# How much and how often to use phenibut?



## pikindaguy (Nov 21, 2004)

I bought a 100 grams of this stuff the other day after hearing of its very potent effects. I'm wondering then how much I should start out with, and how often can I take it before really building immunity to it. 

Also, when it comes to building immunity to it though, wouldn't upping the dosage provide the same benefits as well?


----------



## Oberyn (Feb 7, 2006)

Therapeutic dosage is around .5 to 3 grams. Start low (.5-1.0 grams) and find the right dose that fits you. Tolerance builds up rapidly, as fast as 4-5 days; so it’s not very effective as a daily supplement. If you take it every week or two, tolerance shouldn’t really be an issue. I wouldn’t recommend taking over 5 grams.

Some combat tolerance by potentiating its effects with supplements such as Piracetam, Theanine, Inositol, or Niacinamide. I’ve never tried this so I couldn’t tell you how effective (or safe) a combination would be.


----------



## Johnny_Genome (Nov 11, 2003)

Start low and take it on a day where you don't have anything to do. Taking too much gave me a 'hangover' effect. It was difficult to do anything but lay in bed.


----------



## matthew (Feb 8, 2006)

How much was too much? Did you continue to take it or did you stop after your "hangover"? Is your suggestion to start with a .5mg dose?


----------



## Johnny_Genome (Nov 11, 2003)

I stopped taking it because I didn't feel the positive results others had spoke of. I didn't have a proper way to measure it, but I think I tried over 1.5mg to get the hangover effect. I would start with .5 and then up to 1 if you aren't feeling the desired effects.


----------



## seph (Jul 31, 2005)

Yeah, start low and see what happens. I think if you bought it from BN, it has the mesurement in 1/4 teaspoons? Maybe start with a half teaspoon if you havent tried it already. Mix it with something like kool aid or cranberry juice. It tastes bad with water, o.j. or gatorade. 

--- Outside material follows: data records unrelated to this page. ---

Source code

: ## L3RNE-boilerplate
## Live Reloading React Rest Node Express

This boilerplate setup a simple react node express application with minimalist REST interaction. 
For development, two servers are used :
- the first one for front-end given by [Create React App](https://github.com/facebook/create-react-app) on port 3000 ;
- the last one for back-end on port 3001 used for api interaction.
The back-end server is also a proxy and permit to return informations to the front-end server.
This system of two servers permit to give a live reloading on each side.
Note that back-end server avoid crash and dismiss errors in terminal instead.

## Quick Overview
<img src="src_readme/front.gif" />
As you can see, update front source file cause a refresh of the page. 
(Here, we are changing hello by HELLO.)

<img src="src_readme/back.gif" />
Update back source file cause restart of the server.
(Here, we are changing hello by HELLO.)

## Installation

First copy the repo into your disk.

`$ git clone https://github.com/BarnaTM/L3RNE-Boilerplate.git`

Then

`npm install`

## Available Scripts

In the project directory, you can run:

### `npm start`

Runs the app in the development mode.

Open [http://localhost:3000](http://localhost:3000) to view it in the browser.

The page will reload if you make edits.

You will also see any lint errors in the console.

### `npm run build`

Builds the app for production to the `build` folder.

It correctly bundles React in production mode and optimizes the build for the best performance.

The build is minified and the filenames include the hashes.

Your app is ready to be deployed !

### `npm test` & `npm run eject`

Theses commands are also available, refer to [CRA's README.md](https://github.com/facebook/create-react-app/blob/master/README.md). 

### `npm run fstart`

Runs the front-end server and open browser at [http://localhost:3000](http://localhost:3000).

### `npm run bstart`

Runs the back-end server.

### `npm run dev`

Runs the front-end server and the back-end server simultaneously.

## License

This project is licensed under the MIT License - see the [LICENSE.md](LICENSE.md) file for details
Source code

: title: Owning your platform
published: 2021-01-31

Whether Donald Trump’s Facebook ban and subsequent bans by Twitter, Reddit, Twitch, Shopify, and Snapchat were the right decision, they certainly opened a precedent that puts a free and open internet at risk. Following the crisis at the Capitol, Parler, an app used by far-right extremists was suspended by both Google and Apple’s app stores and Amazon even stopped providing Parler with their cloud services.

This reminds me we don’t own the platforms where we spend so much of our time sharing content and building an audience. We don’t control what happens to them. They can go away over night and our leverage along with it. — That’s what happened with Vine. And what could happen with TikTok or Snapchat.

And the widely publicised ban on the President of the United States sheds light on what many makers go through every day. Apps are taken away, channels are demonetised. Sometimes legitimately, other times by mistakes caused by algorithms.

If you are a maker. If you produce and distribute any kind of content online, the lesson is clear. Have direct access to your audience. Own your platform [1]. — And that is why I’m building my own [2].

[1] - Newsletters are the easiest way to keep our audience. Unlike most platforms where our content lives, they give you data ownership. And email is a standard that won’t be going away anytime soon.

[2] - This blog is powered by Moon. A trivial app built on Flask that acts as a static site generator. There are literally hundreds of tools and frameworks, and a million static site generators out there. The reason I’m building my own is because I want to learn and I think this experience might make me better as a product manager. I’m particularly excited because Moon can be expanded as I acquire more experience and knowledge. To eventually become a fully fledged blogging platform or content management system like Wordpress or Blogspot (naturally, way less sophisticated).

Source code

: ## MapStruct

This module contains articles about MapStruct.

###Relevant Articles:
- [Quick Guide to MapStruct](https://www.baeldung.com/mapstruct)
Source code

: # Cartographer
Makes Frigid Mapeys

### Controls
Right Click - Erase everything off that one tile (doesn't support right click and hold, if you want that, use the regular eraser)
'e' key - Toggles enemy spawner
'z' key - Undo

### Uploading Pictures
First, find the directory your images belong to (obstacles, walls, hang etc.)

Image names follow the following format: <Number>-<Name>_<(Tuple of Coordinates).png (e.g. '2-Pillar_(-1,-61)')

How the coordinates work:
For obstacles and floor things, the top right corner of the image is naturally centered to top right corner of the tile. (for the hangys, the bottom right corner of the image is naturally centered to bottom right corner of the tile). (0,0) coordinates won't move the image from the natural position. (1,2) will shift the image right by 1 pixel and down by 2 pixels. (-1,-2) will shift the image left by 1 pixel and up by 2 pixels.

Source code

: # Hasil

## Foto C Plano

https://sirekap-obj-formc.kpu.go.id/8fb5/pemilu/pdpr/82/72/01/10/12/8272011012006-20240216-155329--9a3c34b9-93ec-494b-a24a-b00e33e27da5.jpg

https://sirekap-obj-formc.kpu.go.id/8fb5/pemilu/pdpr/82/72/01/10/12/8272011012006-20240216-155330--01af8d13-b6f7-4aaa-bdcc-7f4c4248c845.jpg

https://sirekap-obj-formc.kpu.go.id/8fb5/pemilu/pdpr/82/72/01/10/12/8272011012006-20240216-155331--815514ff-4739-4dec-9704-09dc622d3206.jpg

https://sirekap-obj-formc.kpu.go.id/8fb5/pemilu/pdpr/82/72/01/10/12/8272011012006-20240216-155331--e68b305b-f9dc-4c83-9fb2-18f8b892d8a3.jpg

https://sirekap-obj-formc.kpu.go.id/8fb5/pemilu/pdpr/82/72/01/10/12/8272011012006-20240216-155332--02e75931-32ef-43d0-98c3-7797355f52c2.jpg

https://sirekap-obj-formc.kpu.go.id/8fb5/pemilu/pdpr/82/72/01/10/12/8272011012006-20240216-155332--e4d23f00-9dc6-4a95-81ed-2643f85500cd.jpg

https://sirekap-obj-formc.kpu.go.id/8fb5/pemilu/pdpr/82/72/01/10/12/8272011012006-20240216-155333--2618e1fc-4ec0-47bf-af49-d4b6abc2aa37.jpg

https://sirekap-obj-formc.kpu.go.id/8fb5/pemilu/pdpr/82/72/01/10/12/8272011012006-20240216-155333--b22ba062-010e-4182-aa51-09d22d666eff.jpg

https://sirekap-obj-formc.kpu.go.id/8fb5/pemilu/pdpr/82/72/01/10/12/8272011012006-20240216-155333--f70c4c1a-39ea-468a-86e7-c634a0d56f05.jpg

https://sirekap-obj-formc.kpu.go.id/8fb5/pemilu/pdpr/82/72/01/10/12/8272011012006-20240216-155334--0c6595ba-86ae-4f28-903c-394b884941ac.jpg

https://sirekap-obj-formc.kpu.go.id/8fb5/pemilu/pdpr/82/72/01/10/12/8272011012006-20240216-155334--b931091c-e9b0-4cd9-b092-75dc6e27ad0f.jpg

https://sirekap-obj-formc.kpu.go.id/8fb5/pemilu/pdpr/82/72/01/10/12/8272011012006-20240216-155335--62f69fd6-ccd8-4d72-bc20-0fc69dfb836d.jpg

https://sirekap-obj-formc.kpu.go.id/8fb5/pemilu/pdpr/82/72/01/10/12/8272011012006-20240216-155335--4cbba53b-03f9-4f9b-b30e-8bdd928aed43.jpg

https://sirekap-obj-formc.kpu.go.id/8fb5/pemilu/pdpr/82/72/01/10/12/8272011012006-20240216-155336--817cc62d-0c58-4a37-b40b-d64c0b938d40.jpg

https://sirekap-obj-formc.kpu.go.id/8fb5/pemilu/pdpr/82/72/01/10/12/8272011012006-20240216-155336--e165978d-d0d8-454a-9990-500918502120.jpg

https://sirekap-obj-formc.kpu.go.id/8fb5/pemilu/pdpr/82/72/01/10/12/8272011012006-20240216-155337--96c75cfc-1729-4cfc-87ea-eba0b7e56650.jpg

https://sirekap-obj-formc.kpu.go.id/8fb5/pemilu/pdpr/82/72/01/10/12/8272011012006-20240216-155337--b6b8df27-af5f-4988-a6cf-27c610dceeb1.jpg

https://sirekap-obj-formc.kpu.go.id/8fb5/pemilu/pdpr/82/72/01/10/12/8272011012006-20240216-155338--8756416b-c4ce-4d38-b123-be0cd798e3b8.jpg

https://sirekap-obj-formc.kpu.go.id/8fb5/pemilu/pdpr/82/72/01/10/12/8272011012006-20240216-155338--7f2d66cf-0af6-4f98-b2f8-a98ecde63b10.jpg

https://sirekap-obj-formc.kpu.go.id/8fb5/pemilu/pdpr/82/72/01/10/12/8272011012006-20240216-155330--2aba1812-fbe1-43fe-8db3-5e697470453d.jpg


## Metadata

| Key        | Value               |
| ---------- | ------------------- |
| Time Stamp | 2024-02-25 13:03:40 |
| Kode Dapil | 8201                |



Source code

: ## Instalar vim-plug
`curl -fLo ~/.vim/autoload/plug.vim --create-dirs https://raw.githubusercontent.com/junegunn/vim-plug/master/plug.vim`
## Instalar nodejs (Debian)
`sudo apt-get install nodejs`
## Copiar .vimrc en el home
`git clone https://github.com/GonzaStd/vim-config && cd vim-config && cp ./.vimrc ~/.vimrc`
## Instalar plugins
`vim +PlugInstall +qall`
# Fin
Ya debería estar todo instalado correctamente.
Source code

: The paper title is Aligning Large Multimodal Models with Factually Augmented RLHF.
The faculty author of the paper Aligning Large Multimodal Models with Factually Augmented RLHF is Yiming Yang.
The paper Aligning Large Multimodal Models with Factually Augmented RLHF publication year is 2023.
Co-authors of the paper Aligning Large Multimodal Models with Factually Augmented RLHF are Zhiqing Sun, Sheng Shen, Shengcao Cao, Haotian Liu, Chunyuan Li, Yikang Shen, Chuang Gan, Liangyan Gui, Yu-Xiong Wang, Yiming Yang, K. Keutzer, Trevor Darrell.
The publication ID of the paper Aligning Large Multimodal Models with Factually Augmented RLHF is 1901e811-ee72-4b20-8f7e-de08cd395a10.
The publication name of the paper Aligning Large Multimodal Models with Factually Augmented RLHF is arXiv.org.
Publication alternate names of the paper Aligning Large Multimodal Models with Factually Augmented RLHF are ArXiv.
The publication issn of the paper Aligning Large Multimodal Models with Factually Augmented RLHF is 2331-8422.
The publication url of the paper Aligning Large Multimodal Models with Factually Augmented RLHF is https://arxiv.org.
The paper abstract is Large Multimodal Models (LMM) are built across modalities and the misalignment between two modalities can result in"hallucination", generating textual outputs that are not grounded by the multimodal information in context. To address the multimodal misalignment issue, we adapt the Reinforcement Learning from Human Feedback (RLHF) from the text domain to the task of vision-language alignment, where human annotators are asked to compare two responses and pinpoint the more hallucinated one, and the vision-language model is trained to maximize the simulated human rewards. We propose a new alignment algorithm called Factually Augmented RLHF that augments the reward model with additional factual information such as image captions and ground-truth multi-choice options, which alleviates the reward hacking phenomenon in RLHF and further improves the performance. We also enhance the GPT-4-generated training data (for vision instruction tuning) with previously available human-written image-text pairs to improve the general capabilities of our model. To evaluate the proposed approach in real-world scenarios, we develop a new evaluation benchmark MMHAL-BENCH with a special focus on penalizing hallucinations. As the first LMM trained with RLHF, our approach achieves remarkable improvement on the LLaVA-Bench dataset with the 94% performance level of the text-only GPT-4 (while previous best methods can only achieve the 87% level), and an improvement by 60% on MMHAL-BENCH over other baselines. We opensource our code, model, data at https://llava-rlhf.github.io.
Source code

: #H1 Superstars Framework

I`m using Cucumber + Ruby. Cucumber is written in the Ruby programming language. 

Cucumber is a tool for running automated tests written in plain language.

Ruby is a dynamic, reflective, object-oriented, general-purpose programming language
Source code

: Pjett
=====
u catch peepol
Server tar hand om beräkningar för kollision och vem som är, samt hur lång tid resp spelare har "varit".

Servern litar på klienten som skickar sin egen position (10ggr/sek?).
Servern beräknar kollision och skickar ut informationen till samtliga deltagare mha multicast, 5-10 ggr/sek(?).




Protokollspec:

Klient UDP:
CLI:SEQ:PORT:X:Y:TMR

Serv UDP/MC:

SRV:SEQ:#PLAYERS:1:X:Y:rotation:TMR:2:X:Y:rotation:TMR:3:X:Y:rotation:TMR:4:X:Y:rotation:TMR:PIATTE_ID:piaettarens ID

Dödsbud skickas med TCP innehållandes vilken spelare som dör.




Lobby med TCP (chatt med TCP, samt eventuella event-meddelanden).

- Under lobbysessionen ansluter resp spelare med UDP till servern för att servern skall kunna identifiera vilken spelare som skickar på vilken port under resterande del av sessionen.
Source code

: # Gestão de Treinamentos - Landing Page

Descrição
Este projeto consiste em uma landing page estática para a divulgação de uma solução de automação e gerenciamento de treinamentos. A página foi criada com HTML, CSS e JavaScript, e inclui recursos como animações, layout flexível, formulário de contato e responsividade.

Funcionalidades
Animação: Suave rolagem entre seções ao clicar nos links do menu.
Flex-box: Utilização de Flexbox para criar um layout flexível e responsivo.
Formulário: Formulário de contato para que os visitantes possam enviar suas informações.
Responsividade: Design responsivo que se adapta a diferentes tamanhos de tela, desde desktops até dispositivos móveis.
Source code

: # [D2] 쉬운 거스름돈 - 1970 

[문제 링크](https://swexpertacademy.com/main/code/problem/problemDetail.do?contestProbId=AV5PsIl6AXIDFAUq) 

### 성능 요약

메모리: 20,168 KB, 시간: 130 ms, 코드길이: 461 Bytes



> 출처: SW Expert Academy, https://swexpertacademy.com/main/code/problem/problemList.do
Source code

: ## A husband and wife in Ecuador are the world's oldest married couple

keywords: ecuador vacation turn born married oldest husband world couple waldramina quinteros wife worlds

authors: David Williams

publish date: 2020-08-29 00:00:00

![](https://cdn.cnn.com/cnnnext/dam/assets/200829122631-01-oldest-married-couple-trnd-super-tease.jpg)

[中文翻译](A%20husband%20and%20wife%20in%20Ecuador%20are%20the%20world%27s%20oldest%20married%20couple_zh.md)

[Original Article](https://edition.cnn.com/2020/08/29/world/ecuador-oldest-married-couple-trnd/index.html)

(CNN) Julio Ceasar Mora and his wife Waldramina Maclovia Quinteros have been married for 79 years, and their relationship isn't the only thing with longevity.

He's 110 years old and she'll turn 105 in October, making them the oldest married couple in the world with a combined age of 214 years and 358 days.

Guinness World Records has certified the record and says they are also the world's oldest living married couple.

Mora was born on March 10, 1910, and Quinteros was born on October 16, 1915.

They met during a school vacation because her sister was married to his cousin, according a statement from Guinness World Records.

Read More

As for the tolerence, I dont feel the same as the first few times, but it still works. i guess you could keep taking more and more, but how much do you want to be taking? I still only use it about 2 times per week. Also, I think tolerence goes down the longer you don't take it. But I still can't return to those first few times.

I've never had any side effects or withdrawal when taking it. I've also never tried it before bed, so I don't know how well it works that way. 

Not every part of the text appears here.